BEGIN Dataset excerpts

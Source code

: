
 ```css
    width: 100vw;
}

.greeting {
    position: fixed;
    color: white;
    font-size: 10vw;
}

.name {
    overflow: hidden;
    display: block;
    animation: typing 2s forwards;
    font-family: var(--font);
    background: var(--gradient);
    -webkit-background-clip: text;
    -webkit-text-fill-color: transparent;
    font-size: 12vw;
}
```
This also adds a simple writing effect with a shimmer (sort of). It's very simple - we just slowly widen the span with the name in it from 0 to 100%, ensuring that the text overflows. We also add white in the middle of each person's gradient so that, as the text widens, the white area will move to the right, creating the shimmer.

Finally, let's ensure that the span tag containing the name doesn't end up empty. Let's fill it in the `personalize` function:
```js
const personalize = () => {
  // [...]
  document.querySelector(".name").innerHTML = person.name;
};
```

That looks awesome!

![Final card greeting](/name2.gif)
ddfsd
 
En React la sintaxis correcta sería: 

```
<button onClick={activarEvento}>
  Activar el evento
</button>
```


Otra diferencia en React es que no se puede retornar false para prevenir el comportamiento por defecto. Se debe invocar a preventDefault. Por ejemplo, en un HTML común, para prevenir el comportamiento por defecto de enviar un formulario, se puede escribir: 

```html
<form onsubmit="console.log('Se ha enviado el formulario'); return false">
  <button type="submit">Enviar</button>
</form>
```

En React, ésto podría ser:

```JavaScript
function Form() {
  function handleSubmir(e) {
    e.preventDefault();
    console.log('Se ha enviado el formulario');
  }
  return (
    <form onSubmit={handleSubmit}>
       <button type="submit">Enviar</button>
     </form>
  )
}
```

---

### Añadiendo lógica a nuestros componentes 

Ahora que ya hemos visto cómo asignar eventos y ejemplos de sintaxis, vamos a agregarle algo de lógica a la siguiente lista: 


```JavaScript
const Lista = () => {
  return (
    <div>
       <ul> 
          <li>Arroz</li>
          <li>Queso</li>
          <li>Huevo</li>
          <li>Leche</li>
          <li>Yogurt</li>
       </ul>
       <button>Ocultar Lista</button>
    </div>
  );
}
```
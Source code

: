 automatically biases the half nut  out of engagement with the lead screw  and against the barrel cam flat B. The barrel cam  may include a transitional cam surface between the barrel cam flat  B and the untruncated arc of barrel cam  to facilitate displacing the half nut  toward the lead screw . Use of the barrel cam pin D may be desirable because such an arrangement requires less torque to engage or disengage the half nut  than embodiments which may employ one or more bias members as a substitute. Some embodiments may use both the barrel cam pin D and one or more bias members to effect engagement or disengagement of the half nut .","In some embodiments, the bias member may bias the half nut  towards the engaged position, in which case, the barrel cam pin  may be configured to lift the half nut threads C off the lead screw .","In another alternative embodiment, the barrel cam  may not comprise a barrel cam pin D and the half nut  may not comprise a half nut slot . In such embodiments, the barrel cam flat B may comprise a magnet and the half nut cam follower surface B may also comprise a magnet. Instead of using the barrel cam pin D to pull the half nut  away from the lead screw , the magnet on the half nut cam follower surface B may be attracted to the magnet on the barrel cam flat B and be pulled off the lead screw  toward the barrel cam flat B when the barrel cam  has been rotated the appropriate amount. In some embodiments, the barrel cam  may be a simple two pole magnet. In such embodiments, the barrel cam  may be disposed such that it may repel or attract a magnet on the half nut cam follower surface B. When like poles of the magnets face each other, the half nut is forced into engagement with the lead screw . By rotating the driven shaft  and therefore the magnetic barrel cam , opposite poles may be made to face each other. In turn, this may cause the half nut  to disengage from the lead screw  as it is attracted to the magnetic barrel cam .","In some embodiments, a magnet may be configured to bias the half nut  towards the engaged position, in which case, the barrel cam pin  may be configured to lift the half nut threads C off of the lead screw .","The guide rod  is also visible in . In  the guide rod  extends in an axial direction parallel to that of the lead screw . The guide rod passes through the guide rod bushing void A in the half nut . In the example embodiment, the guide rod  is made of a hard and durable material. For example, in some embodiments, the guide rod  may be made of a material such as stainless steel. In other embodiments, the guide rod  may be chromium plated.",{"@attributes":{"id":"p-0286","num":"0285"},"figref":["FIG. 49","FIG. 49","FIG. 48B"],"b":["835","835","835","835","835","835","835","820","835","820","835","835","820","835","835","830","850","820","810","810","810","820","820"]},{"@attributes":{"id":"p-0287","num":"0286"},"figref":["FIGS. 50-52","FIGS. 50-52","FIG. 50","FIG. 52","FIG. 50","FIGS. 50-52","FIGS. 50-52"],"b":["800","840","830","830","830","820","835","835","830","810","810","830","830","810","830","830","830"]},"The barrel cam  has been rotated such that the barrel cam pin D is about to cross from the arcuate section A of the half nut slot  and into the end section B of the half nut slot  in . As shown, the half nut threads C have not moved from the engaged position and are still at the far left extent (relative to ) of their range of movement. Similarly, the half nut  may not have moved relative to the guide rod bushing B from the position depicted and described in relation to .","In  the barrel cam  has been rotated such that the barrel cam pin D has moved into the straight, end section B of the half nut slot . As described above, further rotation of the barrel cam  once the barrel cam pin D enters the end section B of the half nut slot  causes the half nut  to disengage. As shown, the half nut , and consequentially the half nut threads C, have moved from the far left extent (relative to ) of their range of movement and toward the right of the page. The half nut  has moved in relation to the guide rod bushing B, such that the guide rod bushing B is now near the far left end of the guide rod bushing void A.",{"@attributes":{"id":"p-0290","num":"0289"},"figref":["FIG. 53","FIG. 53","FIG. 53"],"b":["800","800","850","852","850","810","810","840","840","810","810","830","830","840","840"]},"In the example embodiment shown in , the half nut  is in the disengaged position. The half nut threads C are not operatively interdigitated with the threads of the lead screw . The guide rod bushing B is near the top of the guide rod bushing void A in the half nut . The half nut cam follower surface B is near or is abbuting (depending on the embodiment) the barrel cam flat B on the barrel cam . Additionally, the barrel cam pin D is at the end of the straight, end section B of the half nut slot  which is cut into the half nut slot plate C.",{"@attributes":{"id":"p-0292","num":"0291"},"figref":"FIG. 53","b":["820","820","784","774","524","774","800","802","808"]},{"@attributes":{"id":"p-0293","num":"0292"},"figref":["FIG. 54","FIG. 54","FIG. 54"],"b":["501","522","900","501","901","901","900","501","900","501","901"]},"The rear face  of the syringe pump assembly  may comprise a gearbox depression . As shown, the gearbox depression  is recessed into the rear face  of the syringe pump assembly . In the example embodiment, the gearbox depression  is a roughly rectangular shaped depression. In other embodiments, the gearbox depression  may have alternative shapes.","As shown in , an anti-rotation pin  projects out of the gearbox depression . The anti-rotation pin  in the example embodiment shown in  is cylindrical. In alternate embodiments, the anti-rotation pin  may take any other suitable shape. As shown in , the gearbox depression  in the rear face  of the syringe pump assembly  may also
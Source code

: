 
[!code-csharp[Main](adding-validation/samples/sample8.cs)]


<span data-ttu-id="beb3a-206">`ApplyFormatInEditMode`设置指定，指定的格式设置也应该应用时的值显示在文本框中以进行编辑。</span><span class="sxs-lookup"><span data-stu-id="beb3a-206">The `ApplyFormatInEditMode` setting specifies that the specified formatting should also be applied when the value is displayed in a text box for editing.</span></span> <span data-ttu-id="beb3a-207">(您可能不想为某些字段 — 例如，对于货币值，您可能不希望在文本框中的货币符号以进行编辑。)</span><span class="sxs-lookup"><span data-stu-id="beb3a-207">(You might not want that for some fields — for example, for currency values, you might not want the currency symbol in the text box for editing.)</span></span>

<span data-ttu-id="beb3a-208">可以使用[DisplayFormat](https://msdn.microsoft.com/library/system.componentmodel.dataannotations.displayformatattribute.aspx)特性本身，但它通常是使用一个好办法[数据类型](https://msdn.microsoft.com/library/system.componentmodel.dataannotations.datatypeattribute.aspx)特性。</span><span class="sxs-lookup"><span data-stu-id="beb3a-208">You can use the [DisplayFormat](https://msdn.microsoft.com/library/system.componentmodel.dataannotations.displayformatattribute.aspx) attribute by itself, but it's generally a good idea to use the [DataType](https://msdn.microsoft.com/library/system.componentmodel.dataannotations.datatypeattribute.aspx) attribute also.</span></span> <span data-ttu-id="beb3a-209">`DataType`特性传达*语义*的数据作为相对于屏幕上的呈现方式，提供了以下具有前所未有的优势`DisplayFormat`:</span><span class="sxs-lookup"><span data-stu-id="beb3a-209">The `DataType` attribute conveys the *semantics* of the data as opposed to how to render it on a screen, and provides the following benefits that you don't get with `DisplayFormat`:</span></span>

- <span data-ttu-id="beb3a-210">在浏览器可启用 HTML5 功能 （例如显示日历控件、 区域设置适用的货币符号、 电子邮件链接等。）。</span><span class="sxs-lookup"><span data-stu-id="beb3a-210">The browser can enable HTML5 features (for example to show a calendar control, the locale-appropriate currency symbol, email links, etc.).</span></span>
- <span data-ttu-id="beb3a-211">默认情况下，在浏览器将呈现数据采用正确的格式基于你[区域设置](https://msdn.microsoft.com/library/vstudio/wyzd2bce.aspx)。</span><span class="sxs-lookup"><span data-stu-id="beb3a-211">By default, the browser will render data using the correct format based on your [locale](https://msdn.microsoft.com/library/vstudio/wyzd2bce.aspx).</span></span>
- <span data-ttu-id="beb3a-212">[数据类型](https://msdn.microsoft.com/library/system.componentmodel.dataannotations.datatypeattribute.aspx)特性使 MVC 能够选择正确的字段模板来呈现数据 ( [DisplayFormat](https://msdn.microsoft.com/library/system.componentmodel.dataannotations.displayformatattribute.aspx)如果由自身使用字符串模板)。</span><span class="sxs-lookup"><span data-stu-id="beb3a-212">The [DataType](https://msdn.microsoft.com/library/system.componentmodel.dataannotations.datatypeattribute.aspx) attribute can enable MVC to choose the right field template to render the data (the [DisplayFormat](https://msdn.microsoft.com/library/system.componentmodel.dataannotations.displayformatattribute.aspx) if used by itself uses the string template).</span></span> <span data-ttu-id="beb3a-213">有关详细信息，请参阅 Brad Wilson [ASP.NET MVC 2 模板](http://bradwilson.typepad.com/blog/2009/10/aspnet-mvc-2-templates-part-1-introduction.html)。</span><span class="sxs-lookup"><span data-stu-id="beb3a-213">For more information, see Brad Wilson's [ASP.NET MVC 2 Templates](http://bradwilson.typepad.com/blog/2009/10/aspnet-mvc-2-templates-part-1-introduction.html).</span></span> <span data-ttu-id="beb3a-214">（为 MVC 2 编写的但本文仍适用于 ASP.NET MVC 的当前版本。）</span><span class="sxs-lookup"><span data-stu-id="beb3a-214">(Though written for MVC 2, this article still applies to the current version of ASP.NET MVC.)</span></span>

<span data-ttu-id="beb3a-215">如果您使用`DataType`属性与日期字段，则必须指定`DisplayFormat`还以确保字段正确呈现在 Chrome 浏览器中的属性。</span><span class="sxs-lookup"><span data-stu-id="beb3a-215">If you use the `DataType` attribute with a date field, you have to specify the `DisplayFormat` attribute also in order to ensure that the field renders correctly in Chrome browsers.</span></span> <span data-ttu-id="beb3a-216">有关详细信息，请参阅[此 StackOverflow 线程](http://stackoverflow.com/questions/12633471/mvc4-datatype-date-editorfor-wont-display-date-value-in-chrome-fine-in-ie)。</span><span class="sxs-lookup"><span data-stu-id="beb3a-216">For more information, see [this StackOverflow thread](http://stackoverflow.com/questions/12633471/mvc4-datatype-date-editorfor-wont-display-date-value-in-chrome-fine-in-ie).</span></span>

END Dataset excerpts

Work item
Look over the records above, and wherever a line contains the string "React", copy that line.

Written solution
En React la sintaxis correcta sería: 
Otra diferencia en React es que no se puede retornar false para prevenir el comportamiento por defecto. Se debe invocar a preventDefault. Por ejemplo, en un HTML común, para prevenir el comportamiento por defecto de enviar un formulario, se puede escribir: 
En React, ésto podría ser:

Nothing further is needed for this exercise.